Task objective: The answer is an exact repeat of the entries below, with the pictures omitted.

Material for this exercise:

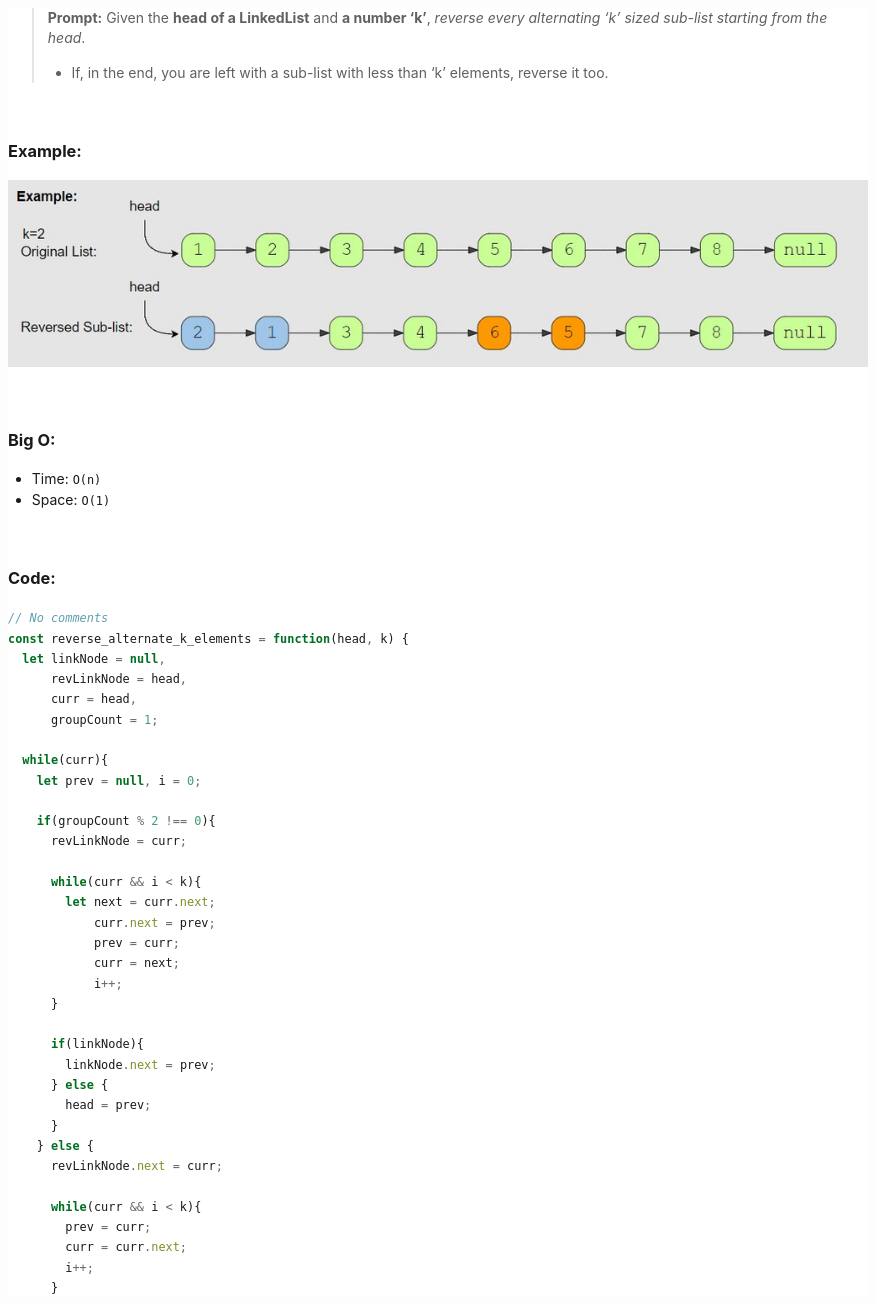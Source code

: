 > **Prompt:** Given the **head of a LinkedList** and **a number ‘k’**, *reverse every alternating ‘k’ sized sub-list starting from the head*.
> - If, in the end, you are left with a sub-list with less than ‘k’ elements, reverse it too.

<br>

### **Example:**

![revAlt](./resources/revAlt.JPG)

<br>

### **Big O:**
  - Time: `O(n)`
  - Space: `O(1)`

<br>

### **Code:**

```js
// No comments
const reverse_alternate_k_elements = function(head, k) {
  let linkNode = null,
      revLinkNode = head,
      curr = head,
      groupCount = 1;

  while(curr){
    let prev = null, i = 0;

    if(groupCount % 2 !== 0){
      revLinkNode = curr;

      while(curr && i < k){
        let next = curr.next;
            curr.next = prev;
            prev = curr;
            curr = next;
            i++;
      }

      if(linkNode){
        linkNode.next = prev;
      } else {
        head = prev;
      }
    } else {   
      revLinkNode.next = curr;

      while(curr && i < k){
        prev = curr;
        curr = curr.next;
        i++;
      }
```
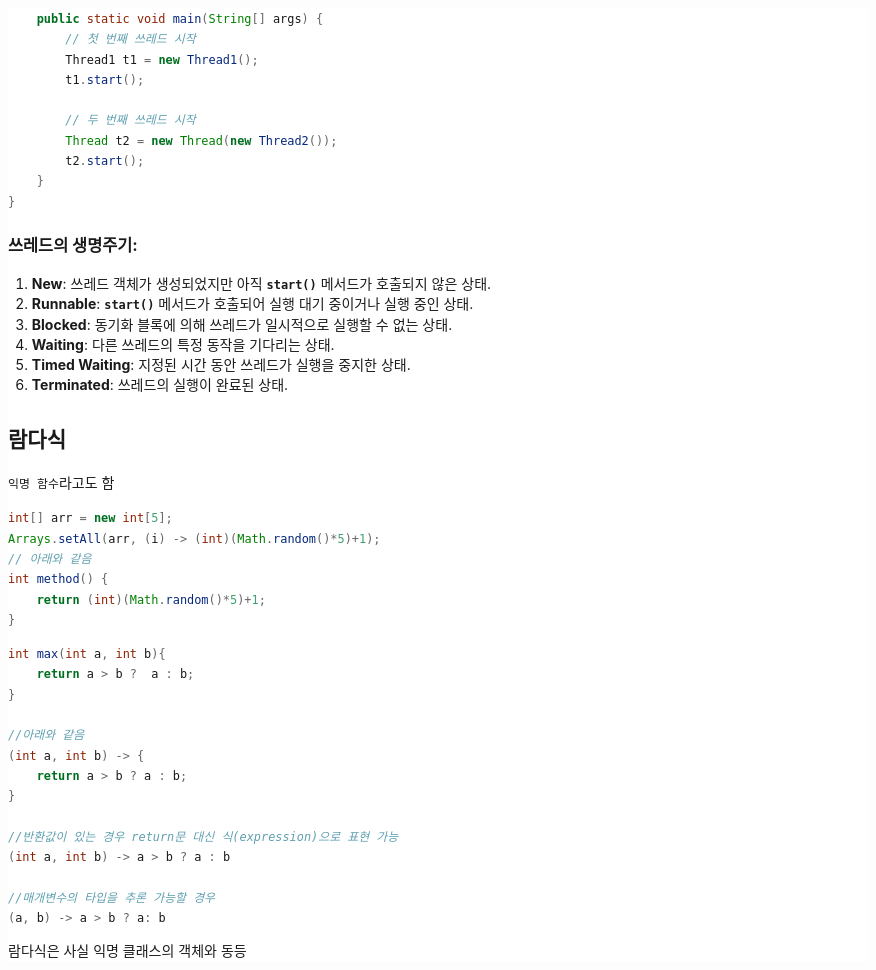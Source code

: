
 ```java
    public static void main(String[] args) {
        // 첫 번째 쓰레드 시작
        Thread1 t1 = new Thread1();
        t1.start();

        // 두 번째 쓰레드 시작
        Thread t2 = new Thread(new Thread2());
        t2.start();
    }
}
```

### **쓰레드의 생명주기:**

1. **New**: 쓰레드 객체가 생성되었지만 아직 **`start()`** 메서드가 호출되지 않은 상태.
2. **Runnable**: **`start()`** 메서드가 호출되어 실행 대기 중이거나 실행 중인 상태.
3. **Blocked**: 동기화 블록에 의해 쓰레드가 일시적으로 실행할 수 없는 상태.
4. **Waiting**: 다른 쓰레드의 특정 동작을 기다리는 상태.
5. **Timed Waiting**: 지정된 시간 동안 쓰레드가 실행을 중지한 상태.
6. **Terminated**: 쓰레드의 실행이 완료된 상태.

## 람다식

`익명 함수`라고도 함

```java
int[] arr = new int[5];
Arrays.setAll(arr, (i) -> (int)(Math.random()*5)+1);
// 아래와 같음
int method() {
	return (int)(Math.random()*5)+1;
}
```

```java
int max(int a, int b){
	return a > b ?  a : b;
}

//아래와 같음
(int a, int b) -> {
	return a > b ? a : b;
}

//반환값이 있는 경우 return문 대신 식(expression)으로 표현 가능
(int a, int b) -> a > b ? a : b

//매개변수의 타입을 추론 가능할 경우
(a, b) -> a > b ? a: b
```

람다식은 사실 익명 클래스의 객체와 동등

Written reply:
Source code

: > **Prompt:** Given the **head of a LinkedList** and **a number ‘k’**, *reverse every alternating ‘k’ sized sub-list starting from the head*.
> - If, in the end, you are left with a sub-list with less than ‘k’ elements, reverse it too.

<br>

### **Example:**

![revAlt](./resources/revAlt.JPG)

<br>

### **Big O:**
  - Time: `O(n)`
  - Space: `O(1)`

<br>

### **Code:**

```js
// No comments
const reverse_alternate_k_elements = function(head, k) {
  let linkNode = null,
      revLinkNode = head,
      curr = head,
      groupCount = 1;

  while(curr){
    let prev = null, i = 0;

    if(groupCount % 2 !== 0){
      revLinkNode = curr;

      while(curr && i < k){
        let next = curr.next;
            curr.next = prev;
            prev = curr;
            curr = next;
            i++;
      }

      if(linkNode){
        linkNode.next = prev;
      } else {
        head = prev;
      }
    } else {   
      revLinkNode.next = curr;

      while(curr && i < k){
        prev = curr;
        curr = curr.next;
        i++;
      }
```
Source code

:
 ```java
    public static void main(String[] args) {
        // 첫 번째 쓰레드 시작
        Thread1 t1 = new Thread1();
        t1.start();

        // 두 번째 쓰레드 시작
        Thread t2 = new Thread(new Thread2());
        t2.start();
    }
}
```

### **쓰레드의 생명주기:**

1. **New**: 쓰레드 객체가 생성되었지만 아직 **`start()`** 메서드가 호출되지 않은 상태.
2. **Runnable**: **`start()`** 메서드가 호출되어 실행 대기 중이거나 실행 중인 상태.
3. **Blocked**: 동기화 블록에 의해 쓰레드가 일시적으로 실행할 수 없는 상태.
4. **Waiting**: 다른 쓰레드의 특정 동작을 기다리는 상태.
5. **Timed Waiting**: 지정된 시간 동안 쓰레드가 실행을 중지한 상태.
6. **Terminated**: 쓰레드의 실행이 완료된 상태.

## 람다식

`익명 함수`라고도 함

```java
int[] arr = new int[5];
Arrays.setAll(arr, (i) -> (int)(Math.random()*5)+1);
// 아래와 같음
int method() {
	return (int)(Math.random()*5)+1;
}
```

```java
int max(int a, int b){
	return a > b ?  a : b;
}

//아래와 같음
(int a, int b) -> {
	return a > b ? a : b;
}

//반환값이 있는 경우 return문 대신 식(expression)으로 표현 가능
(int a, int b) -> a > b ? a : b

//매개변수의 타입을 추론 가능할 경우
(a, b) -> a > b ? a: b
```

람다식은 사실 익명 클래스의 객체와 동등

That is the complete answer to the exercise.